Siempre hacíamos lo mismo: desayunábamos juntos, luego veíamos un rato la tele—uno al lado del otro—, después salíamos a pasear por el enorme jardín de aquellas instalaciones.
Aún siento en mis manos el tacto de aquella goma que cubría el acero de su silla de ruedas.
Ella siempre se sorprendía cuando nos acercábamos al diminuto rosal que había cerca de la fuente del dragón. Aunque, en realidad, era un pez enorme, pero ella siempre recordaba, entre risas, la disparatada historia que le conté hace meses en la que le conté que aquello era una especie de dragón muy raro que escupía agua en lugar de fuego. Un extraño dragón de pierda. Nuestro dragón de piedra.
Algunos días, sin que el personal nos viera, arrancábamos una rosa. Ella la elegía.
La agarraba entre sus manos y, sabiendo que se marchitaría si se la llevaba, me decía que lo hacía para recordar ese momento. Nuestro momento a los pies de ese dragón de piedra.
Avanzábamos por un sendero hasta llegar al borde de un enorme lago que casi se fundía a lo lejos con las montañas.
Yo me sentaba en uno de los bancos de mármol blanco.

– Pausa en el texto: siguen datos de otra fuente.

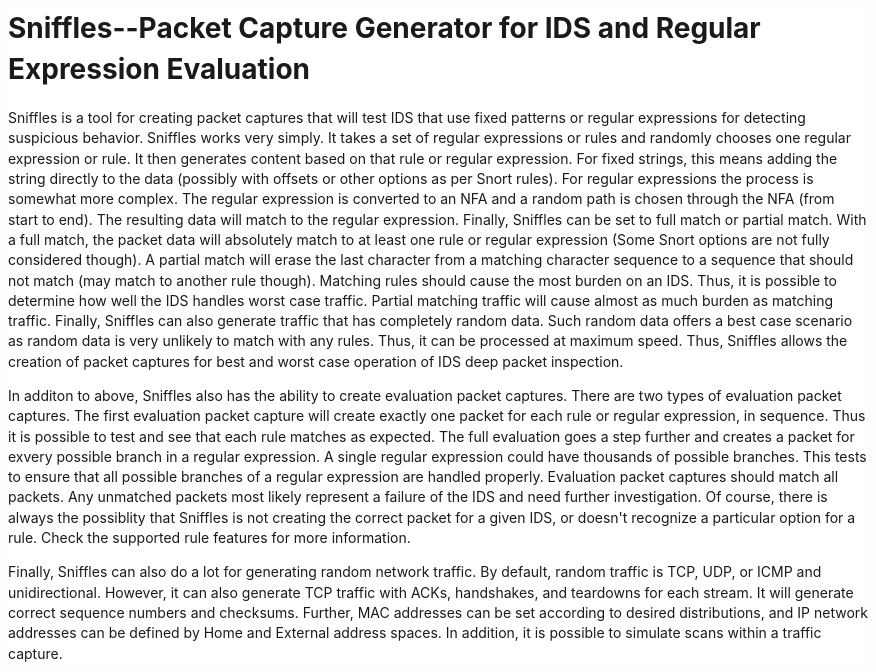 Sniffles--Packet Capture Generator for IDS and Regular Expression Evaluation
============================================================================

Sniffles is a tool for creating packet captures that will test IDS
that use fixed patterns or regular expressions for detecting
suspicious behavior.  Sniffles works very simply.  It takes a set of
regular expressions or rules and randomly chooses one regular
expression or rule.  It then generates content based on that rule or
regular expression.  For fixed strings, this means adding the string
directly to the data (possibly with offsets or other options as per
Snort rules).  For regular expressions the process is somewhat more
complex.  The regular expression is converted to an NFA and a
random path is chosen through the NFA (from start to end).
The resulting data will match to the regular expression.
Finally, Sniffles can be set to full match or partial match.
With a full match, the packet data will
absolutely match to at least one rule or regular expression (Some
Snort options are not fully considered though).  A partial match will
erase the last character from a matching character sequence to a
sequence that should not match (may match to another rule though).
Matching rules should cause the most burden on an IDS.  Thus, it is
possible to determine how well the IDS handles worst case traffic.
Partial matching traffic will cause almost as much burden as matching
traffic.  Finally, Sniffles can also generate traffic that has
completely random data.  Such random data offers a best case scenario
as random data is very unlikely to match with any rules.  Thus, it can
be processed at maximum speed.  Thus, Sniffles allows the creation of
packet captures for best and worst case operation of IDS deep packet
inspection.

In additon to above, Sniffles also has the ability to create
evaluation packet captures.  There are two types of evaluation packet
captures.  The first evaluation packet capture will create exactly one
packet for each rule or regular expression, in sequence.  Thus it is
possible to test and see that each rule matches as expected.  The full
evaluation goes a step further and creates a packet for exvery
possible branch in a regular expression.  A single regular expression
could have thousands of possible branches.  This tests to ensure that
all possible branches of a regular expression are handled properly.
Evaluation packet captures should match all packets.  Any unmatched
packets most likely represent a failure of the IDS and need further
investigation.  Of course, there is always the possiblity that
Sniffles is not creating the correct packet for a given IDS, or
doesn't recognize a particular option for a rule.  Check the supported
rule features for more information.

Finally, Sniffles can also do a lot for generating random network
traffic.  By default, random traffic is TCP, UDP, or ICMP and
unidirectional. However, it can also generate TCP traffic with ACKs,
handshakes, and teardowns for each stream.
It will generate correct sequence numbers and checksums.
Further, MAC addresses can be set according to desired distributions,
and IP network addresses can be defined by Home and External address
spaces.  In addition, it is possible to simulate scans within a
traffic capture.
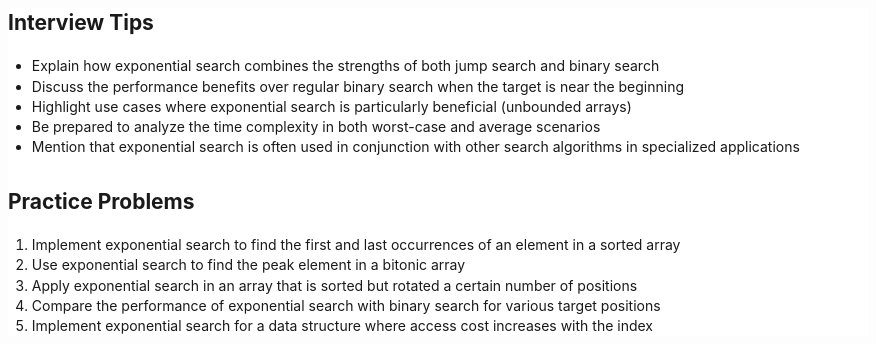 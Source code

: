 ## Interview Tips

- Explain how exponential search combines the strengths of both jump search and binary search
- Discuss the performance benefits over regular binary search when the target is near the beginning
- Highlight use cases where exponential search is particularly beneficial (unbounded arrays)
- Be prepared to analyze the time complexity in both worst-case and average scenarios
- Mention that exponential search is often used in conjunction with other search algorithms in specialized applications

## Practice Problems

1. Implement exponential search to find the first and last occurrences of an element in a sorted array
2. Use exponential search to find the peak element in a bitonic array
3. Apply exponential search in an array that is sorted but rotated a certain number of positions
4. Compare the performance of exponential search with binary search for various target positions
5. Implement exponential search for a data structure where access cost increases with the index
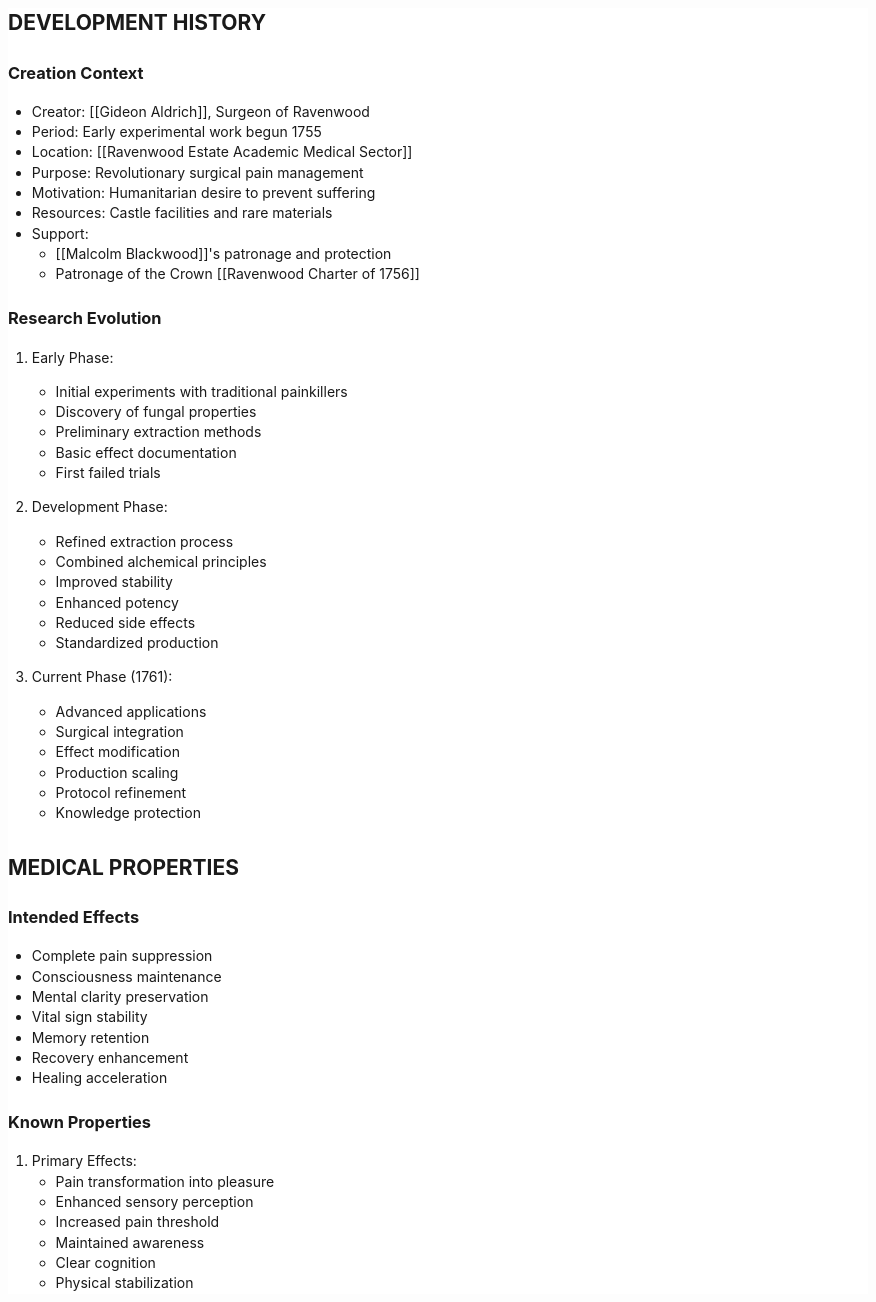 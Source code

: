 ## DEVELOPMENT HISTORY
### Creation Context
- Creator: [[Gideon Aldrich]], Surgeon of Ravenwood
- Period: Early experimental work begun 1755
- Location: [[Ravenwood Estate Academic Medical Sector]]
- Purpose: Revolutionary surgical pain management
- Motivation: Humanitarian desire to prevent suffering
- Resources: Castle facilities and rare materials
- Support: 
	- [[Malcolm Blackwood]]'s patronage and protection
	- Patronage of the Crown [[Ravenwood Charter of 1756]]

### Research Evolution
1. Early Phase:
   - Initial experiments with traditional painkillers
   - Discovery of fungal properties
   - Preliminary extraction methods
   - Basic effect documentation
   - First failed trials

1. Development Phase:
   - Refined extraction process
   - Combined alchemical principles
   - Improved stability
   - Enhanced potency
   - Reduced side effects
   - Standardized production

1. Current Phase (1761):
   - Advanced applications
   - Surgical integration
   - Effect modification
   - Production scaling
   - Protocol refinement
   - Knowledge protection

## MEDICAL PROPERTIES

### Intended Effects
- Complete pain suppression
- Consciousness maintenance
- Mental clarity preservation
- Vital sign stability
- Memory retention
- Recovery enhancement
- Healing acceleration

### Known Properties
1. Primary Effects:
   - Pain transformation into pleasure
   - Enhanced sensory perception
   - Increased pain threshold
   - Maintained awareness
   - Clear cognition
   - Physical stabilization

Ella siempre quería quedarse a mi lado, viendo a lo lejos los nevados picos de las montañas, más allá del lago.
Era una imagen preciosa.
Ella siempre comentaba algo sobre la nieve.
Más tarde, cuando el sol casi rozaba el punto más alto del cielo, volvíamos deshaciendo el camino.
Dejábamos atrás las montañas nevadas, el lago casi infinito y la fuente del dragón de piedra. Las rosas, al menos una de ellas, solían venirse con nosotros.
Después nos despedíamos en la puerta.
Un joven de bata blanca la recogía y la acompañaba al interior.
Ella me miraba. Nunca comprendía nuestras despedidas.
Siempre me sonreía antes de girarse. Y me preguntaba mi nombre.
Mi corazón se rompía en mil pedazos cada día cuando lo pronunciaba.
A veces, si no me escuchaba, se lo repetía.
Ella, sin saber que ya la conocía, me ofrecía el suyo.
Al día siguiente volvía.
Repetíamos la misma historia, desde el desayuno hasta la triste despedida que acababa en su nombre.